--- Exercise ---
Every line of the data below should be printed exactly.

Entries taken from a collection
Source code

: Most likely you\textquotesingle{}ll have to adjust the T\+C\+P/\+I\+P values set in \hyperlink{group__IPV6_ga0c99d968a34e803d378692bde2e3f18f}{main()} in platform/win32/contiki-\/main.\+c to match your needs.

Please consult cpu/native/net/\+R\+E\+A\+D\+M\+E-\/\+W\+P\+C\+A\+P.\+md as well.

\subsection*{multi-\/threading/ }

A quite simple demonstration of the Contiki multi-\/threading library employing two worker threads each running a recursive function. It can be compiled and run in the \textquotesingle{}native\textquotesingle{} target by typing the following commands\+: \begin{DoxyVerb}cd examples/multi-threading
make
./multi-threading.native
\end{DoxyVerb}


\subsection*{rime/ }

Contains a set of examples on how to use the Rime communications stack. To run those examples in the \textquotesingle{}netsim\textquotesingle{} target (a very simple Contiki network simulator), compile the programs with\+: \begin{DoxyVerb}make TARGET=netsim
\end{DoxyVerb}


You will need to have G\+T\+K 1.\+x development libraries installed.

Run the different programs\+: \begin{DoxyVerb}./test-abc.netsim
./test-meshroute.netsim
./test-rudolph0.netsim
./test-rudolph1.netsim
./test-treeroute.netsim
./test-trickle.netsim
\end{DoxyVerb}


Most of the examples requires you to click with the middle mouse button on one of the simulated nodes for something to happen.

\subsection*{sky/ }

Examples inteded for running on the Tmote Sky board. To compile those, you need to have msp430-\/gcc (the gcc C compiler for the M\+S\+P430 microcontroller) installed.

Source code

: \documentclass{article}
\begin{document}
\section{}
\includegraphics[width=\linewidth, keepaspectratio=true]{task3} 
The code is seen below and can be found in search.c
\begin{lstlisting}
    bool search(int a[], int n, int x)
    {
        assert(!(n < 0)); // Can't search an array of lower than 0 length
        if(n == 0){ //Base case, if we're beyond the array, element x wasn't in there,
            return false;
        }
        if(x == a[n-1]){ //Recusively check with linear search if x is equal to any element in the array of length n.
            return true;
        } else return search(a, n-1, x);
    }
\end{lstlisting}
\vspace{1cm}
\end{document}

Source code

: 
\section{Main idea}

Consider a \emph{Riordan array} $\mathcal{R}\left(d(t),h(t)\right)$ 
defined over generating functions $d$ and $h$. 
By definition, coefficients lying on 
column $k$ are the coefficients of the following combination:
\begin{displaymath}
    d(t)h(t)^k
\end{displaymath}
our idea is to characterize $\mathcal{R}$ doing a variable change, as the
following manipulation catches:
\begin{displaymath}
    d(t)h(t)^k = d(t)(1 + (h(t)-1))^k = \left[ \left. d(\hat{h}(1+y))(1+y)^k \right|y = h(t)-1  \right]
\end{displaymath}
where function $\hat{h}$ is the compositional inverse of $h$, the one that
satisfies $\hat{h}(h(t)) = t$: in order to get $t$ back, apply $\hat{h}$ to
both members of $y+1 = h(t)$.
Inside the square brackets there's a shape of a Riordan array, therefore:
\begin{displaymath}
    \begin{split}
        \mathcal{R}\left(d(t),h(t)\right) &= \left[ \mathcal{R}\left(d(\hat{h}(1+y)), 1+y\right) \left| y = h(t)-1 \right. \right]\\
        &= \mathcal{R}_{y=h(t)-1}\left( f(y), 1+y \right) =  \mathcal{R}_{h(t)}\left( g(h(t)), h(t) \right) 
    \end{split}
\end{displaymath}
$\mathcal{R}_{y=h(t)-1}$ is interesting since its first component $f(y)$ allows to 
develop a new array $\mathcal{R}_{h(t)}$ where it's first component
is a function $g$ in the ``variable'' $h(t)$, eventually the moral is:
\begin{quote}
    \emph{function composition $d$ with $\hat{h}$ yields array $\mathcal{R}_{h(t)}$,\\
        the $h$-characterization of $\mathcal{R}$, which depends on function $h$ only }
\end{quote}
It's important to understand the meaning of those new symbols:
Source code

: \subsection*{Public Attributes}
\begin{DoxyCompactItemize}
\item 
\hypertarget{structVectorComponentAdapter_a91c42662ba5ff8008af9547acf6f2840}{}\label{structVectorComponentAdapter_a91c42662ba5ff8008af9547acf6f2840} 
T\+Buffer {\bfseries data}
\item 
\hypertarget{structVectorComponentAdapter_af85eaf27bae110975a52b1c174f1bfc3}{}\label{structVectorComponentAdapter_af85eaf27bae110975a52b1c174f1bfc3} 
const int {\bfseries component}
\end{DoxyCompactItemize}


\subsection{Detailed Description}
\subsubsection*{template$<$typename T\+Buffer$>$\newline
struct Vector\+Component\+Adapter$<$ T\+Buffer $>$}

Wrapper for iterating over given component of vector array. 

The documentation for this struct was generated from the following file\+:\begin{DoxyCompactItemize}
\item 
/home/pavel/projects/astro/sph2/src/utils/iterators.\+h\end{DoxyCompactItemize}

--- Result ---
Source code

: Most likely you\textquotesingle{}ll have to adjust the T\+C\+P/\+I\+P values set in \hyperlink{group__IPV6_ga0c99d968a34e803d378692bde2e3f18f}{main()} in platform/win32/contiki-\/main.\+c to match your needs.

Please consult cpu/native/net/\+R\+E\+A\+D\+M\+E-\/\+W\+P\+C\+A\+P.\+md as well.

\subsection*{multi-\/threading/ }

A quite simple demonstration of the Contiki multi-\/threading library employing two worker threads each running a recursive function. It can be compiled and run in the \textquotesingle{}native\textquotesingle{} target by typing the following commands\+: \begin{DoxyVerb}cd examples/multi-threading
make
./multi-threading.native
\end{DoxyVerb}


\subsection*{rime/ }

Contains a set of examples on how to use the Rime communications stack. To run those examples in the \textquotesingle{}netsim\textquotesingle{} target (a very simple Contiki network simulator), compile the programs with\+: \begin{DoxyVerb}make TARGET=netsim
\end{DoxyVerb}


You will need to have G\+T\+K 1.\+x development libraries installed.

Run the different programs\+: \begin{DoxyVerb}./test-abc.netsim
./test-meshroute.netsim
./test-rudolph0.netsim
./test-rudolph1.netsim
./test-treeroute.netsim
./test-trickle.netsim
\end{DoxyVerb}


Most of the examples requires you to click with the middle mouse button on one of the simulated nodes for something to happen.

\subsection*{sky/ }

Examples inteded for running on the Tmote Sky board. To compile those, you need to have msp430-\/gcc (the gcc C compiler for the M\+S\+P430 microcontroller) installed.

Source code

: \documentclass{article}
\begin{document}
\section{}
\includegraphics[width=\linewidth, keepaspectratio=true]{task3} 
The code is seen below and can be found in search.c
\begin{lstlisting}
    bool search(int a[], int n, int x)
    {
        assert(!(n < 0)); // Can't search an array of lower than 0 length
        if(n == 0){ //Base case, if we're beyond the array, element x wasn't in there,
            return false;
        }
        if(x == a[n-1]){ //Recusively check with linear search if x is equal to any element in the array of length n.
            return true;
        } else return search(a, n-1, x);
    }
\end{lstlisting}
\vspace{1cm}
\end{document}

Source code

: 
\section{Main idea}

Consider a \emph{Riordan array} $\mathcal{R}\left(d(t),h(t)\right)$ 
defined over generating functions $d$ and $h$. 
By definition, coefficients lying on 
column $k$ are the coefficients of the following combination:
\begin{displaymath}
    d(t)h(t)^k
\end{displaymath}
our idea is to characterize $\mathcal{R}$ doing a variable change, as the
following manipulation catches:
\begin{displaymath}
    d(t)h(t)^k = d(t)(1 + (h(t)-1))^k = \left[ \left. d(\hat{h}(1+y))(1+y)^k \right|y = h(t)-1  \right]
\end{displaymath}
where function $\hat{h}$ is the compositional inverse of $h$, the one that
satisfies $\hat{h}(h(t)) = t$: in order to get $t$ back, apply $\hat{h}$ to
both members of $y+1 = h(t)$.
Inside the square brackets there's a shape of a Riordan array, therefore:
\begin{displaymath}
    \begin{split}
        \mathcal{R}\left(d(t),h(t)\right) &= \left[ \mathcal{R}\left(d(\hat{h}(1+y)), 1+y\right) \left| y = h(t)-1 \right. \right]\\
        &= \mathcal{R}_{y=h(t)-1}\left( f(y), 1+y \right) =  \mathcal{R}_{h(t)}\left( g(h(t)), h(t) \right) 
    \end{split}
\end{displaymath}
$\mathcal{R}_{y=h(t)-1}$ is interesting since its first component $f(y)$ allows to 
develop a new array $\mathcal{R}_{h(t)}$ where it's first component
is a function $g$ in the ``variable'' $h(t)$, eventually the moral is:
\begin{quote}
    \emph{function composition $d$ with $\hat{h}$ yields array $\mathcal{R}_{h(t)}$,\\
        the $h$-characterization of $\mathcal{R}$, which depends on function $h$ only }
\end{quote}
It's important to understand the meaning of those new symbols:
Source code

: \subsection*{Public Attributes}
\begin{DoxyCompactItemize}
\item 
\hypertarget{structVectorComponentAdapter_a91c42662ba5ff8008af9547acf6f2840}{}\label{structVectorComponentAdapter_a91c42662ba5ff8008af9547acf6f2840} 
T\+Buffer {\bfseries data}
\item 
\hypertarget{structVectorComponentAdapter_af85eaf27bae110975a52b1c174f1bfc3}{}\label{structVectorComponentAdapter_af85eaf27bae110975a52b1c174f1bfc3} 
const int {\bfseries component}
\end{DoxyCompactItemize}


\subsection{Detailed Description}
\subsubsection*{template$<$typename T\+Buffer$>$\newline
struct Vector\+Component\+Adapter$<$ T\+Buffer $>$}

Wrapper for iterating over given component of vector array. 

The documentation for this struct was generated from the following file\+:\begin{DoxyCompactItemize}
\item 
/home/pavel/projects/astro/sph2/src/utils/iterators.\+h\end{DoxyCompactItemize}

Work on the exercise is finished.